The commentary also cited several other countries like Belgium, the Netherlands, Canada, Columbia, Luxembourg and American states such as California, Washington, Vermont and Oregon that have passed laws allowing assisted suicides.
As a born Catholic, I do not support assisted suicide or euthanasia, but am a firm believer in palliative care and the power of prayer which has been known to create miracles.
God gave us life, and only God can take life away from us. It is not for man to play God.
Although death is a subject which many feel uncomfortable to talk about – just like mental illness – death is very much a part of living. We all have to accept that.
As Christians, we all understand that life here on earth is only temporary, for the really good life is in heaven and that is why we must follow closely the teachings of Jesus Christ and show kindness and compassion to one another irrespective of our status in society.

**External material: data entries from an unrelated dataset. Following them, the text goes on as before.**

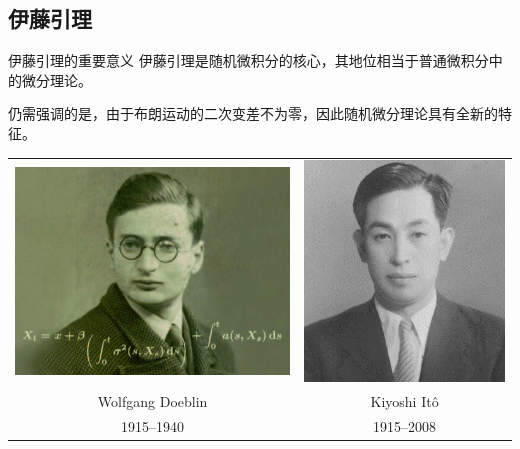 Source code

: \documentclass[t]{beamer}
\begin{document}
\subsection{伊藤引理}
\begin{frame}{伊藤引理的重要意义}
伊藤引理是随机微积分的核心，其地位相当于普通微积分中的微分理论。

仍需强调的是，由于布朗运动的二次变差不为零，因此随机微分理论具有全新的特征。
\begin{center}
\begin{tabular}{cc}
\includegraphics[height=.3\textheight]{fig/doeblin.jpg}& \includegraphics[height=.3\textheight]{fig/ito.jpg}\\
Wolfgang Doeblin& Kiyoshi It\^{o}\\
1915--1940 & 1915--2008
\end{tabular}
\end{center}
\end{frame}
\end{document}
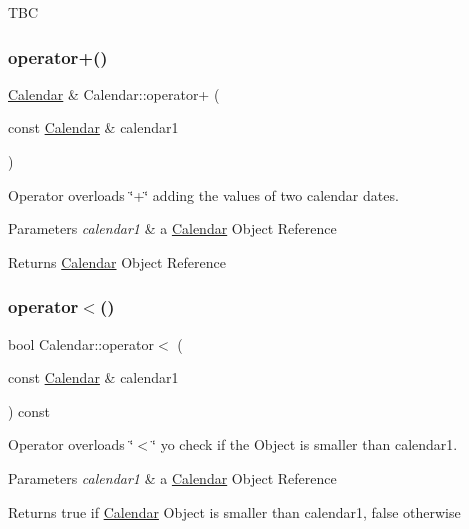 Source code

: T\+BC \mbox{\label{class_calendar_aebeae7e3eb616dc294ae6f026f5776bf}} 
\subsubsection{\texorpdfstring{operator+()}{operator+()}}
{\footnotesize\ttfamily \hyperlink{class_calendar}{Calendar} \& Calendar\+::operator+ (\begin{DoxyParamCaption}\item[{const \hyperlink{class_calendar}{Calendar} \&}]{calendar1 }\end{DoxyParamCaption})}



Operator overloads \char`\"{}+\char`\"{} adding the values of two calendar dates. 


\begin{DoxyParams}{Parameters}
{\em calendar1} & a \hyperlink{class_calendar}{Calendar} Object Reference \\
\hline
\end{DoxyParams}
\begin{DoxyReturn}{Returns}
\hyperlink{class_calendar}{Calendar} Object Reference 
\end{DoxyReturn}
\mbox{\label{class_calendar_ab701051dc424c48d6f423cdf0bca6ad4}} 
\subsubsection{\texorpdfstring{operator$<$()}{operator<()}}
{\footnotesize\ttfamily bool Calendar\+::operator$<$ (\begin{DoxyParamCaption}\item[{const \hyperlink{class_calendar}{Calendar} \&}]{calendar1 }\end{DoxyParamCaption}) const}



Operator overloads \char`\"{}$<$\char`\"{} yo check if the Object is smaller than calendar1. 


\begin{DoxyParams}{Parameters}
{\em calendar1} & a \hyperlink{class_calendar}{Calendar} Object Reference \\
\hline
\end{DoxyParams}
\begin{DoxyReturn}{Returns}
true if \hyperlink{class_calendar}{Calendar} Object is smaller than calendar1, false otherwise 
\end{DoxyReturn}
\mbox{\label{class_calendar_a25fdea266ecbfdf5e5dc0bde770b51c0}}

When children are born, parents make so much preparation for them that includes joyful celebrations, setting aside money for their education and even opening up bank accounts for them.
Yet when it comes to the elderly sick, many of whom live all alone, how much support and advance planning do we put in to help them lead more meaningful lives?
So, let’s not avoid discussing end-of-life issues, but be open to talking about dying, and how as Christian brothers and sisters, we can rally around one another to provide that ray of light amidst uncertainties that can come our way.